The shape of how a model gets built

What Karpathy was describing on the podcast wasn’t surprising to anyone who has been following AI for a while. The way he laid it out made the shape obvious. Modern language models aren’t single artifacts. They are stacks. A four-stage process where each stage shapes what the next stage can be.

The first stage is pretraining . You take a model that is pure noise, mathematical parameters initialized to nothing in particular, and you feed it most of the internet. Books, Wikipedia, code repositories, message boards, transcripts. For months on thousands of GPUs the model plays one game: given some text, predict the next word. Nobody tells it what is true or good. It just learns the shape of human expression. Grammar, facts, style, the way people argue with each other online.

What comes out of this is what’s called a base model. It can complete sentences. It can hold a conversation in form. But it has no particular orientation. Karpathy puts it plainly: “base models are not assistants. they just want to complete internet documents.”

The second stage is supervised fine-tuning . Humans get involved. Contractors are hired to write thousands of examples of what a good assistant response looks like. The model is trained on these examples. It starts to learn manners. It learns that when someone asks a question, you answer the question instead of continuing it like a forum post would.

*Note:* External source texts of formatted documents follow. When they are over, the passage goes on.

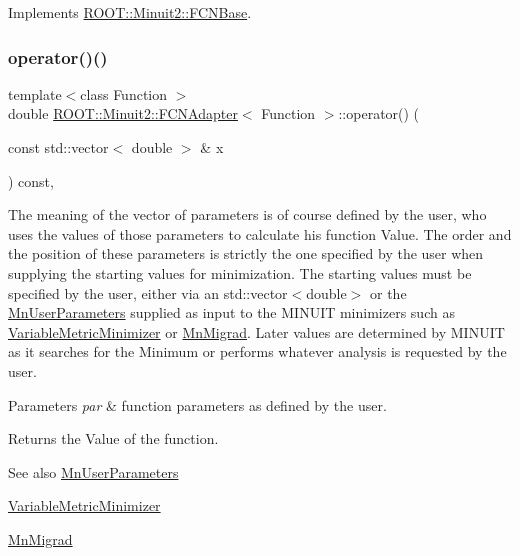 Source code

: Implements \mbox{\hyperlink{classROOT_1_1Minuit2_1_1FCNBase_ae4a86bd94d0d0f5ca6fc8f8ab2bb43cd}{R\+O\+O\+T\+::\+Minuit2\+::\+F\+C\+N\+Base}}.

\mbox{\label{classROOT_1_1Minuit2_1_1FCNAdapter_a3d400764a6828594b68a00b905d450b2}} 
\subsubsection{\texorpdfstring{operator()()}{operator()()}\hspace{0.1cm}{\footnotesize\ttfamily [2/6]}}
{\footnotesize\ttfamily template$<$class Function $>$ \\
double \mbox{\hyperlink{classROOT_1_1Minuit2_1_1FCNAdapter}{R\+O\+O\+T\+::\+Minuit2\+::\+F\+C\+N\+Adapter}}$<$ Function $>$\+::operator() (\begin{DoxyParamCaption}\item[{const std\+::vector$<$ double $>$ \&}]{x }\end{DoxyParamCaption}) const\hspace{0.3cm}{\ttfamily [inline]}, {\ttfamily [virtual]}}

The meaning of the vector of parameters is of course defined by the user, who uses the values of those parameters to calculate his function Value. The order and the position of these parameters is strictly the one specified by the user when supplying the starting values for minimization. The starting values must be specified by the user, either via an std\+::vector$<$double$>$ or the \mbox{\hyperlink{classROOT_1_1Minuit2_1_1MnUserParameters}{Mn\+User\+Parameters}} supplied as input to the M\+I\+N\+U\+IT minimizers such as \mbox{\hyperlink{classROOT_1_1Minuit2_1_1VariableMetricMinimizer}{Variable\+Metric\+Minimizer}} or \mbox{\hyperlink{classROOT_1_1Minuit2_1_1MnMigrad}{Mn\+Migrad}}. Later values are determined by M\+I\+N\+U\+IT as it searches for the Minimum or performs whatever analysis is requested by the user.


\begin{DoxyParams}{Parameters}
{\em par} & function parameters as defined by the user.\\
\hline
\end{DoxyParams}
\begin{DoxyReturn}{Returns}
the Value of the function.
\end{DoxyReturn}
\begin{DoxySeeAlso}{See also}
\mbox{\hyperlink{classROOT_1_1Minuit2_1_1MnUserParameters}{Mn\+User\+Parameters}} 

\mbox{\hyperlink{classROOT_1_1Minuit2_1_1VariableMetricMinimizer}{Variable\+Metric\+Minimizer}} 

\mbox{\hyperlink{classROOT_1_1Minuit2_1_1MnMigrad}{Mn\+Migrad}} 
\end{DoxySeeAlso}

The third stage is RLHF , reinforcement learning from human feedback. This is the part Karpathy has been most interesting about lately. Humans look at pairs of model outputs and pick which one they prefer. A second model, the reward model, learns to predict these preferences. Then the language model is trained against this reward model. Outputs that score higher get reinforced. Outputs that score lower fade. Karpathy has called RLHF “just barely RL,” meaning it is a thin approximation of real reinforcement learning. He also called it “sucking supervision bits through a straw.” A single thumbs up at the end of a paragraph somehow has to back-propagate across hundreds of word choices to figure out which ones earned it. It works, but barely.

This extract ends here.